28th of June Update
Opened this issue · 2 comments
Fine-tuning:
- 4 models are working on Ollama (3 tinyLlama verisons with 1, 10, 50 epoch)
- I was able to train an Llama2 model (1 epoch only)
- Llama.cpp depricated some functionality which made transform safetensors to gguf format
- Running evaluation on small set locally
Company Names: Clustering using Semi Supervised Learning
I did a proof of concept of the usage of a clustering model that uses semi supervised learning to group Company names by looking at their name and address (further variables could be included in the future).
I used the data set that we have been manually cleaning on the spreadsheet to perform a test.

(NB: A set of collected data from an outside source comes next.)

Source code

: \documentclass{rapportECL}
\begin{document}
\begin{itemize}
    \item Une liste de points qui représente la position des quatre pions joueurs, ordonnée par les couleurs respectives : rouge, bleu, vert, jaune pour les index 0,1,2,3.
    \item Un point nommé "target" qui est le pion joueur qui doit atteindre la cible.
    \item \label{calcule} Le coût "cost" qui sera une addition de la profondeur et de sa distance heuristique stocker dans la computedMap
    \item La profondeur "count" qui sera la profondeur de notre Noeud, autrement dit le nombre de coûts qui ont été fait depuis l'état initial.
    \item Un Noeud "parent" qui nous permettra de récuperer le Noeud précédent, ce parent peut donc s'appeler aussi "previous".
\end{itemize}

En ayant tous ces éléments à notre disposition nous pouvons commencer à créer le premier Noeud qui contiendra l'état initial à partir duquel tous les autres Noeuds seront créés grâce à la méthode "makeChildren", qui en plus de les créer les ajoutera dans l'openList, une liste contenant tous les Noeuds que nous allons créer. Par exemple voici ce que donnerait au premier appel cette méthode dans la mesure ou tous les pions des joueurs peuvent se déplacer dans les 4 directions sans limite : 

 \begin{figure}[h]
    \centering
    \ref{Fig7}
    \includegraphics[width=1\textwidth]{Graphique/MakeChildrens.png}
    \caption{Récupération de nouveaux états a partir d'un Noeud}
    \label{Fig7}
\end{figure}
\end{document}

Here I trained the model over a subset of the manually validated names:
- The companies that most show up
- For each company, only take the top 15 most repeated matches.
Overall, the model saw 3910 rows of data such as:
raw_name_id | raw_name | raw_address |
---|---|---|
58517298 | MELISSA & DOUG, LLC | 10 WESTPORT ROAD WILTON CT 06897 US |
34062848 | MELISSA & DOUG, LLC | 141 DANBURY RD WILTON CT 06897-441 US |
20411 | MELISSA & DOUG LLC | 141 DANBURY ROAD WILTON CT 068 USA |
819001 | MELISSA & DOUG, LLC | 141 DANBURY ROAD WILTON CT 06897 USA |
68400195 | MELISSA & DOUG LLC | 10 WESTPORT ROAD WILTON CT 06897 US |
Which correspond to 276 manually identified companies.
Then, out of those 3910 rows (which produce 15.288.100 pairs) I trained on a semisupervised setting the model, by reviewing manually 130 pairs of rows and marking them as (114) "the same company" or (17) "not the same company".
After this, the model applied the clustering and outputted for each row, a cluster ID, to which it belongs. It found 331 clusters. In the following table, the output of the model, with the cluster id and confidence score is shown.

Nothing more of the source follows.